Quoi ! Vous ne l'aimiez point, et vous mourez pour lui !

Son trépas rompt le cours de vos jeunes années ;

Il dévore en un jour toutes vos destinées : [330]

Votre bûcher dressé sous cet horrible ciel,

Va servir de trophée aux mânes d'un cruel ;

Le sort vous en délivre, et sa faveur est vaine !

La Veuve

Ta plainte l'est bien plus.

Fatime

Vous redoublez ma peine.

Mais où vit votre amant ?

La Veuve

J'ignore son destin ; [335]

Mais je sais qu'il m'aima, qu'il désira ma main,

Qu'il me fut arraché, qu'il fallut me contraindre,

Étouffer un amour que je ne pus éteindre ;

Que ce fatal amour, vainement combattu,

Malgré moi se réveille, et trouble ma vertu. [340]

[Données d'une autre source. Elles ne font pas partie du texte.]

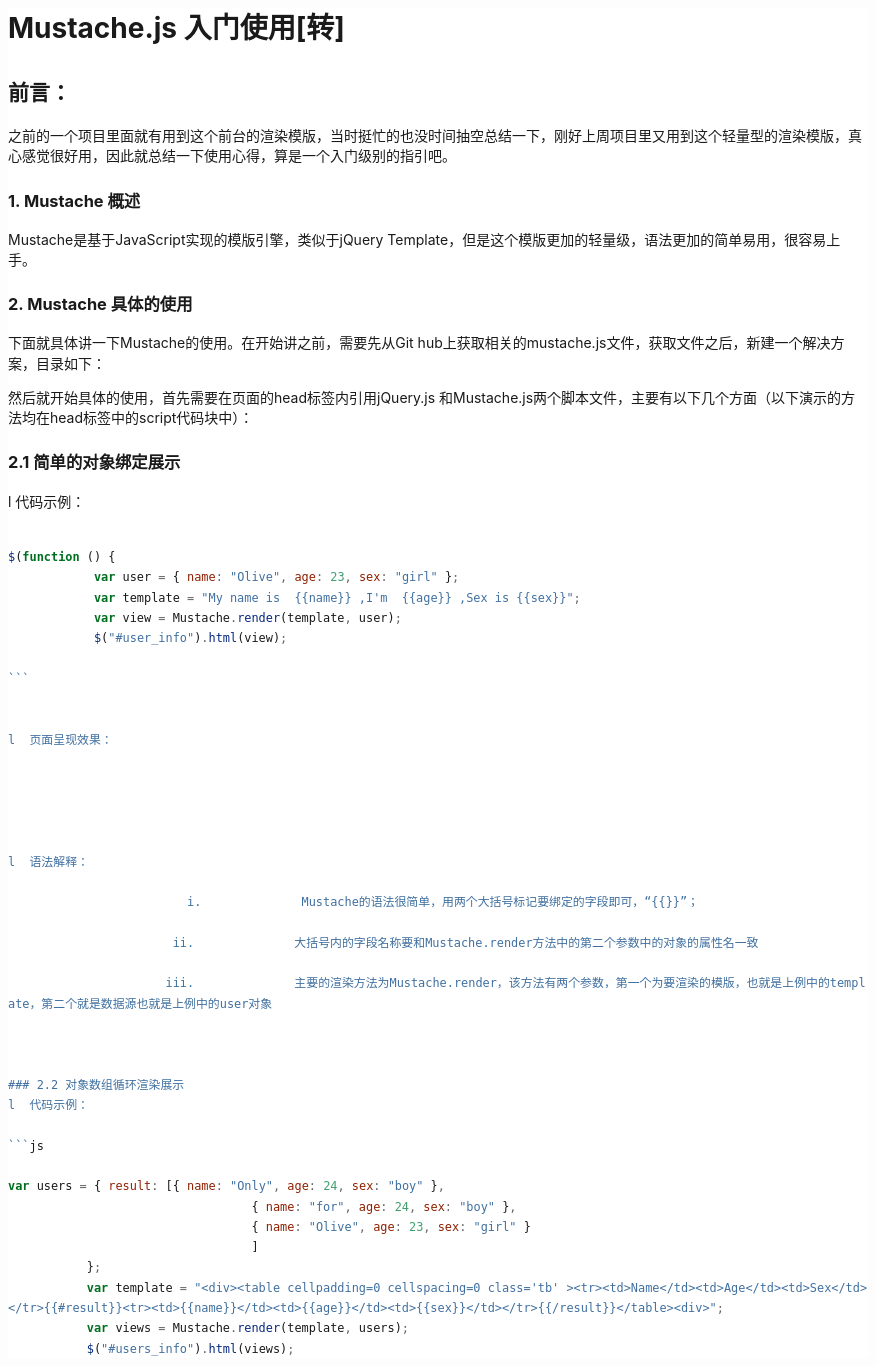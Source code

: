 # Mustache.js 入门使用[转]


## 前言：
之前的一个项目里面就有用到这个前台的渲染模版，当时挺忙的也没时间抽空总结一下，刚好上周项目里又用到这个轻量型的渲染模版，真心感觉很好用，因此就总结一下使用心得，算是一个入门级别的指引吧。

### 1.  Mustache 概述
Mustache是基于JavaScript实现的模版引擎，类似于jQuery Template，但是这个模版更加的轻量级，语法更加的简单易用，很容易上手。

### 2.  Mustache 具体的使用
下面就具体讲一下Mustache的使用。在开始讲之前，需要先从Git hub上获取相关的mustache.js文件，获取文件之后，新建一个解决方案，目录如下：

 

然后就开始具体的使用，首先需要在页面的head标签内引用jQuery.js 和Mustache.js两个脚本文件，主要有以下几个方面（以下演示的方法均在head标签中的script代码块中）：

### 2.1 简单的对象绑定展示
l  代码示例：

 
```js

$(function () {  
            var user = { name: "Olive", age: 23, sex: "girl" };  
            var template = "My name is  {{name}} ,I'm  {{age}} ,Sex is {{sex}}";  
            var view = Mustache.render(template, user);  
            $("#user_info").html(view);  
            
```　　


l  页面呈现效果：

 

 

l  语法解释：

                         i.              Mustache的语法很简单，用两个大括号标记要绑定的字段即可，“{{}}”；

                       ii.              大括号内的字段名称要和Mustache.render方法中的第二个参数中的对象的属性名一致

                      iii.              主要的渲染方法为Mustache.render，该方法有两个参数，第一个为要渲染的模版，也就是上例中的template，第二个就是数据源也就是上例中的user对象

 

### 2.2 对象数组循环渲染展示
l  代码示例：

```js

var users = { result: [{ name: "Only", age: 24, sex: "boy" },  
                                  { name: "for", age: 24, sex: "boy" },  
                                  { name: "Olive", age: 23, sex: "girl" }  
                                  ]  
           };  
           var template = "<div><table cellpadding=0 cellspacing=0 class='tb' ><tr><td>Name</td><td>Age</td><td>Sex</td></tr>{{#result}}<tr><td>{{name}}</td><td>{{age}}</td><td>{{sex}}</td></tr>{{/result}}</table><div>";  
           var views = Mustache.render(template, users);  
           $("#users_info").html(views);  

```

Dans tout autre pays, hélas ! Si j'étais née,

Je cessais d'être esclave, et d'être infortunée :

Celui qui m'eût contraint à passer dans ses bras,

M'aurait laissée au moins libre par son trépas ;

J'aurais eu quelque espoir, fut-il imaginaire, [345]

De retrouver un jour celui qui m'a su plaire,

Et cette illusion, soulageant mon ennui,

M'eût encor tenu lieu du bonheur d'être à lui.